2019 Tahun Politik, Buya Syafi’i: Demokrasi Melatih Kita Untuk Sabar

Sebagai negara demokrasi juga berpenduduk mayoritas muslim, bangsa Indonesia memang dilanda cobaan yang besar pada setiap tahun politik yang dilalui. Ahmad Syafi’i Maarif atau kerap disapa Buya Syafi’i sebagai sosok intelektual dan cendekiawan muslim ikut menyoroti semakin ramainya pemberitaan mengenai pemilu serentak yang ada di media sosial dari postingan ujaran kebencian hingga harapan positif bagi bangsa ini. Beliau mengaku jika kondisi ini membuat umat Islam terpecah karena politik, maka Indonesia tidak belajar dari sejarah besar perang saudara umat Islam yang terjadi pasca Nabi Muhammad SAW wafat yaitu perang unta pada 656 M, bahkan mungkin tidak mendapat pelajaran pada pemilu 2014 lalu.

“Islam dikatakan dalam Al-Quran sebagai pemenang, tapi miris kenyataanya sekarang semenjak Nabi wafat banyak perang saudara dikarenakan haus politik akan kekuasaan. Politik berkotak-kotak memecah belah Islam, agama dijadikan sebagai senjata politik, menyeret Tuhan ke dalam kebencian serta politik kotor pemilu. Ini sangat memprihatinkan dan sangat disesalkan,” Ungkap Buya Syafi’i dalam bedah buku karya beliau berjudul ‘Krisis Arab dan Masa Depan Dunia Islam’ di Gedung Pascasarjana UMY pada Jum’at (1/3). Bedah buku tersebut digelar sebagai rangkaian acara Milad ke-38 UMY.

Di dalam buku tersebut Buya menuangkan kegelisahanya, juga kepedulian beliau terhadap masa depan Islam di Dunia. Curahan Buya dalam buku ini adalah kegelisahan beliau mengenai agama yang dipakai untuk tujuan politik. Politik kekuasaanlah yang menjadi faktor utama mengapa Arab waktu itu mengalami kehancuran dalam mempraktikan nilai-nilai Islam dengan membangun peradaban negara di atas mayat saudaranya. “Jangan sampai Indonesia seperti itu, merupakan kepahitan yang amat dalam jika terjadi,” tuturnya.

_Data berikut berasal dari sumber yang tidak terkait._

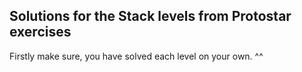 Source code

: ## Solutions for the Stack levels from Protostar exercises

Firstly make sure, you have solved each level on your own. ^^
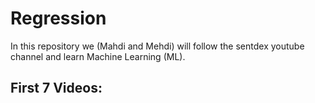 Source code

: # Regression

In this repository we (Mahdi and Mehdi) will follow the sentdex youtube channel and learn Machine Learning (ML).

## First 7 Videos:
 
  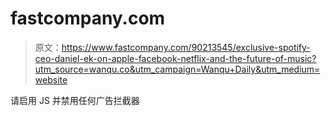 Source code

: # fastcompany.com

> 原文：<https://www.fastcompany.com/90213545/exclusive-spotify-ceo-daniel-ek-on-apple-facebook-netflix-and-the-future-of-music?utm_source=wanqu.co&utm_campaign=Wanqu+Daily&utm_medium=website>

请启用 JS 并禁用任何广告拦截器
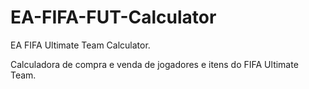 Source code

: # EA-FIFA-FUT-Calculator
EA FIFA Ultimate Team Calculator.

Calculadora de compra e venda de jogadores e itens do FIFA Ultimate Team.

Jelang Pilpres 2019 mendatang, Buya meminta masyarakat Indonesia untuk sabar dalam berdemokrasi dengan menjaga persatuan bangsa dan negara. Beliau mengingatkan pemilu itu merupakan pesta rakyat setiap 5 tahun sekali, jangan sampai hal ini membuat negara terpecah selamanya. Menurutnya dengan Islam seharusnya kita lebih sabar menghadapi setiap isu politik.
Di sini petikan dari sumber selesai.